[Dataset items]

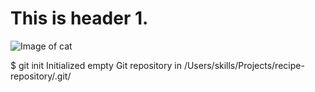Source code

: # This is header 1.

![Image of cat](https://user-images.githubusercontent.com/116366284/197240842-dd5f027e-47bd-4f39-9ea6-9b22abcd249f.png)

$ git init
Initialized empty Git repository in /Users/skills/Projects/recipe-repository/.git/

The problem
An exact copy of every entry above is needed, with the pictures left out.

Response to this exercise
Source code

: # This is header 1.

![Image of cat](https://user-images.githubusercontent.com/116366284/197240842-dd5f027e-47bd-4f39-9ea6-9b22abcd249f.png)

$ git init
Initialized empty Git repository in /Users/skills/Projects/recipe-repository/.git/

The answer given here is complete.